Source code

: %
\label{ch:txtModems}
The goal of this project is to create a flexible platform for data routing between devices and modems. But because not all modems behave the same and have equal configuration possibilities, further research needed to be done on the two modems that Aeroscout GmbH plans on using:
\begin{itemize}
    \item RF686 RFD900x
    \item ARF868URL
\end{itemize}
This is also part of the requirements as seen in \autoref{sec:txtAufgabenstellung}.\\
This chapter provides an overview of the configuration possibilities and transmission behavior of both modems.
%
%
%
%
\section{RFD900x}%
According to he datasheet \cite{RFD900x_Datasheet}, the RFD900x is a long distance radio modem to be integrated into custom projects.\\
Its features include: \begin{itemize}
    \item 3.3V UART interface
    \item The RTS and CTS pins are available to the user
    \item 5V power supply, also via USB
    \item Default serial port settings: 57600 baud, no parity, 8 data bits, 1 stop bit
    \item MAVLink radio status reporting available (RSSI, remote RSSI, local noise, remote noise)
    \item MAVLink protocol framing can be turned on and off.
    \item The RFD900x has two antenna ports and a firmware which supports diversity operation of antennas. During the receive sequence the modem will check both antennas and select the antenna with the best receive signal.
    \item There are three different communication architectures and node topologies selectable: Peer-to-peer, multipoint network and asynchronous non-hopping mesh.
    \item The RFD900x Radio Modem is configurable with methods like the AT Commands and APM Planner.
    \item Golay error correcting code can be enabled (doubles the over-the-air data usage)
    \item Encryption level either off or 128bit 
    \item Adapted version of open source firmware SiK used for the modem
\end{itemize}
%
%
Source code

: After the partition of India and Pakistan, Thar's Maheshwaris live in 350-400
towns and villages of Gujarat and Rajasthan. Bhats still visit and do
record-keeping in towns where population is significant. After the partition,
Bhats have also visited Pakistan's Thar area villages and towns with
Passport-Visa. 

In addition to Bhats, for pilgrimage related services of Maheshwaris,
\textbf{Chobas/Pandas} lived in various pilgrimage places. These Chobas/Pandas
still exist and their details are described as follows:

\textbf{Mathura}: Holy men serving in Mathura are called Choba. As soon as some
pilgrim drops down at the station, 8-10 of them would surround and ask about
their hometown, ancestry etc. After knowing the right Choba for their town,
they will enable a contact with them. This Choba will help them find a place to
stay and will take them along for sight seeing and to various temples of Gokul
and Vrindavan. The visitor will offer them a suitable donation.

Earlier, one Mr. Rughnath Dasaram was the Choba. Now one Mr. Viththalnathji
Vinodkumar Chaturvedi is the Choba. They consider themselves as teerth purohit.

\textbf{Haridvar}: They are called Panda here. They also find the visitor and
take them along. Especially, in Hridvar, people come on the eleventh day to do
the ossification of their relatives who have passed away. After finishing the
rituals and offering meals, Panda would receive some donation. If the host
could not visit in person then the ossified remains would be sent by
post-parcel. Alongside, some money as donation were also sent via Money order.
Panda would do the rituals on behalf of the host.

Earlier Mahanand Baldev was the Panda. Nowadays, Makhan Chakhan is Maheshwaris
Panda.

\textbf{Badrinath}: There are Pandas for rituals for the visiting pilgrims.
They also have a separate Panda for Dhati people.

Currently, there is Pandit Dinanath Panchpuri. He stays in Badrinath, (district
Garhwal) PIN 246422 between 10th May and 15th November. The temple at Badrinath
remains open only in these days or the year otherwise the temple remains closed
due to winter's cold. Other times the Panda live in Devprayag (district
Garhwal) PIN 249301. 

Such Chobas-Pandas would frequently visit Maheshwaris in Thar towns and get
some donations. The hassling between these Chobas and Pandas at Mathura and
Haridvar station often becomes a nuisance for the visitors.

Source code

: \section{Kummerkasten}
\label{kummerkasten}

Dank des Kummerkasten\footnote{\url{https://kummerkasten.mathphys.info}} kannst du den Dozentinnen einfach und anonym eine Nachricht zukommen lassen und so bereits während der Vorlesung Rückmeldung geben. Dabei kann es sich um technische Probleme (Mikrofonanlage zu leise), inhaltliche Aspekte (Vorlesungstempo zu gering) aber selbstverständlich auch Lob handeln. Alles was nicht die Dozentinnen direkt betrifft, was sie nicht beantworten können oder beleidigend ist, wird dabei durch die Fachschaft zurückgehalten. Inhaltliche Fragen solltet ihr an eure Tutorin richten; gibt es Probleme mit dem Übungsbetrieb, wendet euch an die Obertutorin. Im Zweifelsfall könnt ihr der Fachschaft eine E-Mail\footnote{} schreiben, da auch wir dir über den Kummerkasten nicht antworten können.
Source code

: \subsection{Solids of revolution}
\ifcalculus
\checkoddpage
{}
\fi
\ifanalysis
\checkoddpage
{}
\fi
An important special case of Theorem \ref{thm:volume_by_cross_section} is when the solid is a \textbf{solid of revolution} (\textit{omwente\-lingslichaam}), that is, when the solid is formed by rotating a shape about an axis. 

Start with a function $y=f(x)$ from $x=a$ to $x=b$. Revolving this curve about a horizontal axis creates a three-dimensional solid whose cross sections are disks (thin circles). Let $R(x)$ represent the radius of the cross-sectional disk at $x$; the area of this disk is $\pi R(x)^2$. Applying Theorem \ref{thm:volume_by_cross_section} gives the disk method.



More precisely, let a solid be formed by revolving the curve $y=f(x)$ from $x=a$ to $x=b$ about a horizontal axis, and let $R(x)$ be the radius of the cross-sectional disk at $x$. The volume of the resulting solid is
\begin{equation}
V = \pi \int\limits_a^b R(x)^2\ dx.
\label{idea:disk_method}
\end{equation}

##############################

Every record must appear in the answer exactly as it appears above.

◆ Response to this task
Source code

: %
\label{ch:txtModems}
The goal of this project is to create a flexible platform for data routing between devices and modems. But because not all modems behave the same and have equal configuration possibilities, further research needed to be done on the two modems that Aeroscout GmbH plans on using:
\begin{itemize}
    \item RF686 RFD900x
    \item ARF868URL
\end{itemize}
This is also part of the requirements as seen in \autoref{sec:txtAufgabenstellung}.\\
This chapter provides an overview of the configuration possibilities and transmission behavior of both modems.
%
%
%
%
\section{RFD900x}%
According to he datasheet \cite{RFD900x_Datasheet}, the RFD900x is a long distance radio modem to be integrated into custom projects.\\
Its features include: \begin{itemize}
    \item 3.3V UART interface
    \item The RTS and CTS pins are available to the user
    \item 5V power supply, also via USB
    \item Default serial port settings: 57600 baud, no parity, 8 data bits, 1 stop bit
    \item MAVLink radio status reporting available (RSSI, remote RSSI, local noise, remote noise)
    \item MAVLink protocol framing can be turned on and off.
    \item The RFD900x has two antenna ports and a firmware which supports diversity operation of antennas. During the receive sequence the modem will check both antennas and select the antenna with the best receive signal.
    \item There are three different communication architectures and node topologies selectable: Peer-to-peer, multipoint network and asynchronous non-hopping mesh.
    \item The RFD900x Radio Modem is configurable with methods like the AT Commands and APM Planner.
    \item Golay error correcting code can be enabled (doubles the over-the-air data usage)
    \item Encryption level either off or 128bit 
    \item Adapted version of open source firmware SiK used for the modem
\end{itemize}
%
%
Source code

: After the partition of India and Pakistan, Thar's Maheshwaris live in 350-400
towns and villages of Gujarat and Rajasthan. Bhats still visit and do
record-keeping in towns where population is significant. After the partition,
Bhats have also visited Pakistan's Thar area villages and towns with
Passport-Visa. 

In addition to Bhats, for pilgrimage related services of Maheshwaris,
\textbf{Chobas/Pandas} lived in various pilgrimage places. These Chobas/Pandas
still exist and their details are described as follows:

\textbf{Mathura}: Holy men serving in Mathura are called Choba. As soon as some
pilgrim drops down at the station, 8-10 of them would surround and ask about
their hometown, ancestry etc. After knowing the right Choba for their town,
they will enable a contact with them. This Choba will help them find a place to
stay and will take them along for sight seeing and to various temples of Gokul
and Vrindavan. The visitor will offer them a suitable donation.

Earlier, one Mr. Rughnath Dasaram was the Choba. Now one Mr. Viththalnathji
Vinodkumar Chaturvedi is the Choba. They consider themselves as teerth purohit.

\textbf{Haridvar}: They are called Panda here. They also find the visitor and
take them along. Especially, in Hridvar, people come on the eleventh day to do
the ossification of their relatives who have passed away. After finishing the
rituals and offering meals, Panda would receive some donation. If the host
could not visit in person then the ossified remains would be sent by
post-parcel. Alongside, some money as donation were also sent via Money order.
Panda would do the rituals on behalf of the host.

Earlier Mahanand Baldev was the Panda. Nowadays, Makhan Chakhan is Maheshwaris
Panda.

\textbf{Badrinath}: There are Pandas for rituals for the visiting pilgrims.
They also have a separate Panda for Dhati people.

Currently, there is Pandit Dinanath Panchpuri. He stays in Badrinath, (district
Garhwal) PIN 246422 between 10th May and 15th November. The temple at Badrinath
remains open only in these days or the year otherwise the temple remains closed
due to winter's cold. Other times the Panda live in Devprayag (district
Garhwal) PIN 249301. 

Such Chobas-Pandas would frequently visit Maheshwaris in Thar towns and get
some donations. The hassling between these Chobas and Pandas at Mathura and
Haridvar station often becomes a nuisance for the visitors.

Source code

: \section{Kummerkasten}
\label{kummerkasten}

Dank des Kummerkasten\footnote{\url{https://kummerkasten.mathphys.info}} kannst du den Dozentinnen einfach und anonym eine Nachricht zukommen lassen und so bereits während der Vorlesung Rückmeldung geben. Dabei kann es sich um technische Probleme (Mikrofonanlage zu leise), inhaltliche Aspekte (Vorlesungstempo zu gering) aber selbstverständlich auch Lob handeln. Alles was nicht die Dozentinnen direkt betrifft, was sie nicht beantworten können oder beleidigend ist, wird dabei durch die Fachschaft zurückgehalten. Inhaltliche Fragen solltet ihr an eure Tutorin richten; gibt es Probleme mit dem Übungsbetrieb, wendet euch an die Obertutorin. Im Zweifelsfall könnt ihr der Fachschaft eine E-Mail\footnote{} schreiben, da auch wir dir über den Kummerkasten nicht antworten können.
Source code

: \subsection{Solids of revolution}
\ifcalculus
\checkoddpage
{}
\fi
\ifanalysis
\checkoddpage
{}
\fi
An important special case of Theorem \ref{thm:volume_by_cross_section} is when the solid is a \textbf{solid of revolution} (\textit{omwente\-lingslichaam}), that is, when the solid is formed by rotating a shape about an axis. 

Start with a function $y=f(x)$ from $x=a$ to $x=b$. Revolving this curve about a horizontal axis creates a three-dimensional solid whose cross sections are disks (thin circles). Let $R(x)$ represent the radius of the cross-sectional disk at $x$; the area of this disk is $\pi R(x)^2$. Applying Theorem \ref{thm:volume_by_cross_section} gives the disk method.



More precisely, let a solid be formed by revolving the curve $y=f(x)$ from $x=a$ to $x=b$ about a horizontal axis, and let $R(x)$ be the radius of the cross-sectional disk at $x$. The volume of the resulting solid is
\begin{equation}
V = \pi \int\limits_a^b R(x)^2\ dx.
\label{idea:disk_method}
\end{equation}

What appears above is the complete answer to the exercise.